O que o STF disse à época era que a prisão após 2ª instância era uma “possibilidade”, e não algo obrigatório, disse Gilmar.

“Decidiu-se que a execução da pena era possível, mas não imperativa. De fato, na própria ementa (do julgamento de 2016), estabeleceu-se que a execução era uma possibilidade, e não uma obrigatoriedade”, disse Gilmar.

“Todavia, a realidade é que, após o julgamento de 2016, os tribunais passaram a entender como algo imperativo”, “sem nenhuma análise”, disse o ministro.

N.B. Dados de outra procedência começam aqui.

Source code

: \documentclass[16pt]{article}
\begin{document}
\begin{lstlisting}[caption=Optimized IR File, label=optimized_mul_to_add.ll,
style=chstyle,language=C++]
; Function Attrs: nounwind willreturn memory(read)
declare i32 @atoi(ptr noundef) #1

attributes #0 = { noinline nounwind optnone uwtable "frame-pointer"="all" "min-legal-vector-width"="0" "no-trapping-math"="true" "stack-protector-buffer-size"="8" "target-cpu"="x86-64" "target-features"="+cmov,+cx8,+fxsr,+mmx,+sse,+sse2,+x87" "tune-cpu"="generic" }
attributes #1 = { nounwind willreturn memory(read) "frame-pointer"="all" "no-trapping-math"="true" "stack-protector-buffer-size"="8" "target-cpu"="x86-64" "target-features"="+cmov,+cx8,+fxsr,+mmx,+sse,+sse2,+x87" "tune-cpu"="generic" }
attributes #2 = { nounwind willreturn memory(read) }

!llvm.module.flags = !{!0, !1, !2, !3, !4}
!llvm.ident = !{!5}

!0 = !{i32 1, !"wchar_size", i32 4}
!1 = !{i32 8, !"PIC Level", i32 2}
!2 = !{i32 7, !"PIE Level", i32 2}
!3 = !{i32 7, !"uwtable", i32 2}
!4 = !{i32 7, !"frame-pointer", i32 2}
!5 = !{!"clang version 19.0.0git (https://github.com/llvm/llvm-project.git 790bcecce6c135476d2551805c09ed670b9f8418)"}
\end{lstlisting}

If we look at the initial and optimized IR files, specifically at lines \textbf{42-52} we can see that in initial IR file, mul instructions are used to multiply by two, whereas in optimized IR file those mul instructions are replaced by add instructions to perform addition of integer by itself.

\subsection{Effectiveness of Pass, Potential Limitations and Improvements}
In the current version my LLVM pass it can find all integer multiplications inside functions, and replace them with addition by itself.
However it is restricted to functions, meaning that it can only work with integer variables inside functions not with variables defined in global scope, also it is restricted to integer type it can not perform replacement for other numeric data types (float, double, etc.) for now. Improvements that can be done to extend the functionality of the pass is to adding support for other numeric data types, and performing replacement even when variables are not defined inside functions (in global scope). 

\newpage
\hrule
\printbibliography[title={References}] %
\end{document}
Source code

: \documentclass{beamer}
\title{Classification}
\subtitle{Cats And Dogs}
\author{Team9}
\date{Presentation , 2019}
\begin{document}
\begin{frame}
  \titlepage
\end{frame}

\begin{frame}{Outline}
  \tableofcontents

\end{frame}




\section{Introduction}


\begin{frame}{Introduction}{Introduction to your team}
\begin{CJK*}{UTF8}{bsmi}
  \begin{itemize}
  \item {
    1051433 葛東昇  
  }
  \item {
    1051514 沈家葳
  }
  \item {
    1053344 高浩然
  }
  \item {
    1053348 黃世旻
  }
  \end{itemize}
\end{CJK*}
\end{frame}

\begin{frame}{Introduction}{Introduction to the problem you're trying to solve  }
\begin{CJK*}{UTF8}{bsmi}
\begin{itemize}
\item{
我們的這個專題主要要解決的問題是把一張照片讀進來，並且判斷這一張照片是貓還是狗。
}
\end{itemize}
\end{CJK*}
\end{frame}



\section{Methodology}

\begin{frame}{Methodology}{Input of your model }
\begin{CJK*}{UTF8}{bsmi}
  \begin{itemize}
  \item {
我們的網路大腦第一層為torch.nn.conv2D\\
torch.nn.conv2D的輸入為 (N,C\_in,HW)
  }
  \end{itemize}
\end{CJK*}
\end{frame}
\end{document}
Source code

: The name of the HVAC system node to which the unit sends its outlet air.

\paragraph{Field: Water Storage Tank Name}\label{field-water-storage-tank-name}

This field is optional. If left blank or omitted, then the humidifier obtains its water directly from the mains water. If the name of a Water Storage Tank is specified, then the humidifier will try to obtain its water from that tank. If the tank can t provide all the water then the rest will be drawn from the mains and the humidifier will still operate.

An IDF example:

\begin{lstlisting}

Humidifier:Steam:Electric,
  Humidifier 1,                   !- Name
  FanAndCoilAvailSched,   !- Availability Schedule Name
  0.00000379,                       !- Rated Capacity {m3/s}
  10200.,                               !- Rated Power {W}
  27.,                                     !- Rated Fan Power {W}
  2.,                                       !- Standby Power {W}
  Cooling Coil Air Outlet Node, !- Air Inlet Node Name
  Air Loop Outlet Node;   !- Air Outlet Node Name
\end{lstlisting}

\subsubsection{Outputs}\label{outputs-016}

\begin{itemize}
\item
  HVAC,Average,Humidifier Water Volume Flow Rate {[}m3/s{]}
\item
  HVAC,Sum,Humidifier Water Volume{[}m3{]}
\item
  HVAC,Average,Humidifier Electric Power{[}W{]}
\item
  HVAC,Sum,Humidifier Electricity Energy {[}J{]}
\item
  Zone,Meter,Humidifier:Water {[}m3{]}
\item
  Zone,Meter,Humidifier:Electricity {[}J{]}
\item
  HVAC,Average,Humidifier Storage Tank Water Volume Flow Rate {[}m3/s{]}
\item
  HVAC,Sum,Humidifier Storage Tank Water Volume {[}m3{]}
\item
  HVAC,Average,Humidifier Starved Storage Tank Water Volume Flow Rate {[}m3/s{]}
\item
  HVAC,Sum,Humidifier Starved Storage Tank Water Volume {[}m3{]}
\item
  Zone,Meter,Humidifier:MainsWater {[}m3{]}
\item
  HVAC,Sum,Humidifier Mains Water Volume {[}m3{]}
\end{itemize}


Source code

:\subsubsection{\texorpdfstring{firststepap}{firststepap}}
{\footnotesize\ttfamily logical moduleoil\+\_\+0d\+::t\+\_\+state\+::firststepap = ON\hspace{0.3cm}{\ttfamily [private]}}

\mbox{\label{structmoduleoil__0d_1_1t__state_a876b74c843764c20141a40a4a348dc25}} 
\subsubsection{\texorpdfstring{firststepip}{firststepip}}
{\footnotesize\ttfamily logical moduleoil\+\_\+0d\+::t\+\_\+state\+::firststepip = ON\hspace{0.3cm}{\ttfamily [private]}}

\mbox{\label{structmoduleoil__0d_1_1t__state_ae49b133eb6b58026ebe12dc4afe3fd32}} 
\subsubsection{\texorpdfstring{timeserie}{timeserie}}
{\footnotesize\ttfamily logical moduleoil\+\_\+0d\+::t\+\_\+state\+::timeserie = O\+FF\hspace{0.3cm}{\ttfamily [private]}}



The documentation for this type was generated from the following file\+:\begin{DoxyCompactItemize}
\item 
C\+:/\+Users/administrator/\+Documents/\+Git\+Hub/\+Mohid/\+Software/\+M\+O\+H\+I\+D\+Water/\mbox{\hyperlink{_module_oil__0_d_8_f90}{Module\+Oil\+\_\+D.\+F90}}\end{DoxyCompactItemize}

No voto, Gilmar Mendes contestou a fala de Cármen Lúcia de que proibição da prisão antes do fim do processo favorece os mais ricos. Ele diz que defensores públicos “desmistificaram esse discurso” mostrando que pessoas pobres também conseguem reverter condenações em segunda instância.

Cármen Lúcia iniciou seu voto na tarde desta quinta-feira (07) deixando claro que mantém seu posicionamento histórico no tema: a favor da prisão já depois da segunda instância. A ministra mantém a mesma posição desde que o STF tratou do assunto pela primeira vez, em 2009.

Segundo a ministra, advogados de ambos os lados apresentaram bons argumentos na tribuna do Supremo, mas estes não chegaram a alterar o seu entendimento sobre a questão.

Para a Cármen Lúcia, a impossibilidade de prisão antecipada gera “crença da impunidade”, principalmente para os réus com mais recursos para explorar o “intrincado sistema de recursos” da Justiça brasileira. “Punição incerta”, disse Cármen, “alimenta mais crimes, enfraquece o sistema de direito”.